Zafer Bayramı’nın 103'üncü yıl dönümü kapsamında Cumhurbaşkanı Recep Tayyip Erdoğan önderliğindeki devlet yetkilileri, Anıtkabir’i ziyaret etti. Bu törende devlet erkanı, çeşitli resmi kişiler ve partilerin liderleri bir araya gelerek bu özel günü kutladılar.
Zafer Bayramı Töreninin Başlangıcı
Tören, Anıtkabir’in Aslanlı Yolunda gerçekleştirilen bir yürüyüşle başladı. Katılımcılar, bayramın anlam ve önemine uygun bir şekilde, saygı duruşunda bulunarak ve Türk bayraklarıyla Anıtkabir’e yürüdüler. Bu önemli gün, Türkiye Cumhuriyeti'nin bağımsızlık mücadelesindeki kazanımlarını anarken, Türkiye'nin kurucusu Mustafa Kemal Atatürk’ün anısını yaşatmak için de bir vesile oldu.
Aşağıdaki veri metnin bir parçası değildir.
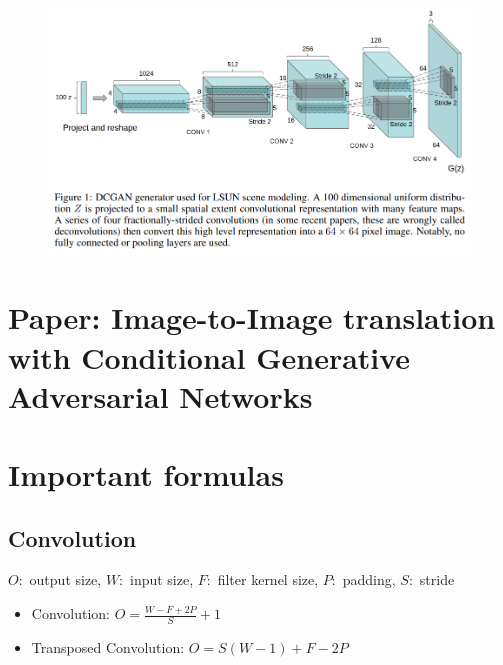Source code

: \documentclass{scrartcl}
\begin{document}
\begin{figure}
	\centering
		\includegraphics[scale=0.5]{img/dcgan_arch}
	\caption{}
	\label{fig:dcgan_arch}
\end{figure}

\section{Paper: Image-to-Image translation with Conditional Generative Adversarial Networks}


\section{Important formulas}
\subsection{Convolution}
$O:$ output size, $W:$ input size, $F:$ filter kernel size, $P:$ padding, $S:$ stride
\begin{itemize}
	\item
		Convolution: $O = \frac{W - F + 2P}{S} + 1$
	\item
		Transposed Convolution: $O = S(W-1) + F - 2P$
\end{itemize}
\end{document}
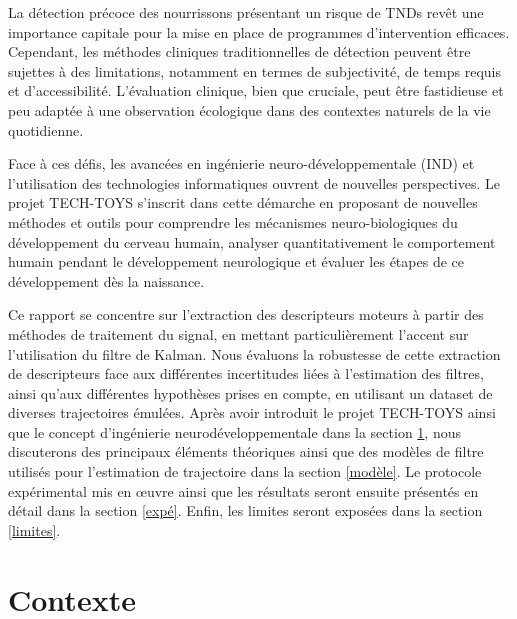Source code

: \documentclass[8pt]{article}
\begin{document}
La détection précoce des nourrissons présentant un risque de TNDs revêt une importance capitale pour la mise en place de programmes d'intervention efficaces. Cependant, les méthodes cliniques traditionnelles de détection peuvent être sujettes à des limitations, notamment en termes de subjectivité, de temps requis et d'accessibilité. L'évaluation clinique, bien que cruciale, peut être fastidieuse et peu adaptée à une observation écologique dans des contextes naturels de la vie quotidienne.

Face à ces défis, les avancées en ingénierie neuro-développementale (IND) et l'utilisation des technologies informatiques ouvrent de nouvelles perspectives. Le projet TECH-TOYS s'inscrit dans cette démarche en proposant de nouvelles méthodes et outils pour comprendre les mécanismes neuro-biologiques du développement du cerveau humain, analyser quantitativement le comportement humain pendant le développement neurologique et évaluer les étapes de ce développement dès la naissance.

Ce rapport se concentre sur l'extraction des descripteurs moteurs à partir des méthodes de traitement du signal, en mettant particulièrement l'accent sur l'utilisation du filtre de Kalman. Nous évaluons la robustesse de cette extraction de descripteurs face aux différentes incertitudes liées à l'estimation des filtres, ainsi qu'aux différentes hypothèses prises en compte, en utilisant un dataset de diverses trajectoires émulées. Après avoir introduit le projet TECH-TOYS ainsi que le concept d'ingénierie neurodéveloppementale dans la section \ref{contexte}, nous discuterons des principaux éléments théoriques ainsi que des modèles de filtre utilisés pour l'estimation de trajectoire dans la section \ref{modèle}. Le protocole expérimental mis en œuvre ainsi que les résultats seront ensuite présentés en détail dans la section \ref{expé}. Enfin, les limites seront exposées dans la section \ref{limites}.
\newpage
\section{Contexte}
\label{contexte}
\end{document}
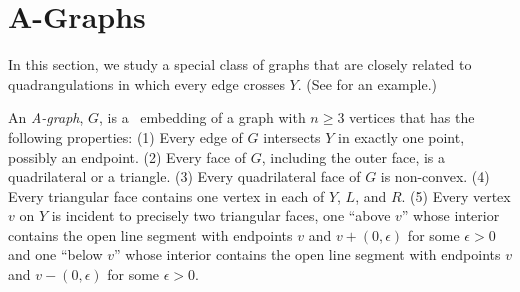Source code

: \section{A-Graphs}

In this section, we study a special class of graphs that are closely
related to quadrangulations in which every edge crosses $Y$. (See  for an example.)

\begin{definition}
	An \emph{A-graph}, $G$, is a \Fary\ embedding of a graph with $n\ge 3$ vertices that has the following properties: (1) Every edge of $G$ intersects $Y$ in exactly one point, possibly an endpoint. (2) Every face of $G$, including the outer face, is a quadrilateral or a triangle. (3) Every quadrilateral face of $G$ is non-convex. (4) Every triangular face contains one vertex in each of $Y$, $L$, and $R$. (5) Every vertex $v$ on $Y$ is incident to precisely
		two triangular faces, one ``above $v$'' whose interior contains the open line segment with endpoints $v$ and $v+(0,\epsilon)$ for some $\epsilon>0$ and one ``below $v$'' whose interior contains the open line segment with endpoints $v$ and $v-(0,\epsilon)$ for some $\epsilon >0$.
\end{definition}

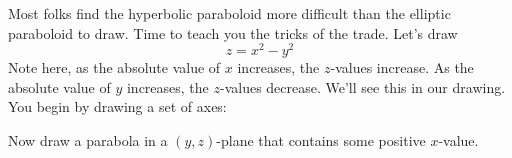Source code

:\documentclass{ximera}
\begin{document}
Most folks find the hyperbolic paraboloid more difficult than the
elliptic paraboloid to draw.  Time to teach you the tricks of the
trade. Let's draw
\[
z = x^2-y^2
\]
Note here, as the absolute value of $x$ increases, the $z$-values
increase. As the absolute value of $y$ increases, the $z$-values
decrease. We'll see this in our drawing. You begin by drawing a set of
axes:
\begin{image}
\end{image}
Now draw a parabola in a $(y,z)$-plane that contains some positive $x$-value.
\end{document}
Törene TBMM Başkanı Numan Kurtulmuş, Cumhurbaşkanı Yardımcısı Cevdet Yılmaz, siyasi parti liderleri ve bakanlar gibi birçok devlet yetkilisi katıldı. Bu devlet erkanının bir arada olması, Türk toplumunu birleştiren önemli bir sembol olarak değerlendirildi.
Beklenmedik Olay ve Tepkiler
Cumhurbaşkanı Erdoğan, Misak-ı Milli Kulesi’ne geçerken, Anıtkabir avlusunda bulunan bir grup vatandaş “Recep Tayyip Erdoğan” ve “Ümmetin umudu Tayyip Erdoğan” şeklinde sloganlar atmaya başladı. Bu durum, törenin ruhuna aykırı düşmesi nedeniyle bazı tepkilere sebep oldu. CHP Grup Başkanvekili Murat Emir, bu olayı eleştirerek, “30 Ağustos Zafer Bayramı’nda yine saygısızlık!” ifadesini kullandı. Emir, organizasyon boyunca müsaade edilen bu durumun, milletin değerlerine ve Anıtkabir’in ruhuna yönelik bir saygısızlık olduğunu vurguladı. Ayrıca, daha önceki görüşmelerde, bu tür olayların tekrar yaşanmaması gerektiği konusunda anlaşmaya varıldığını söyledi.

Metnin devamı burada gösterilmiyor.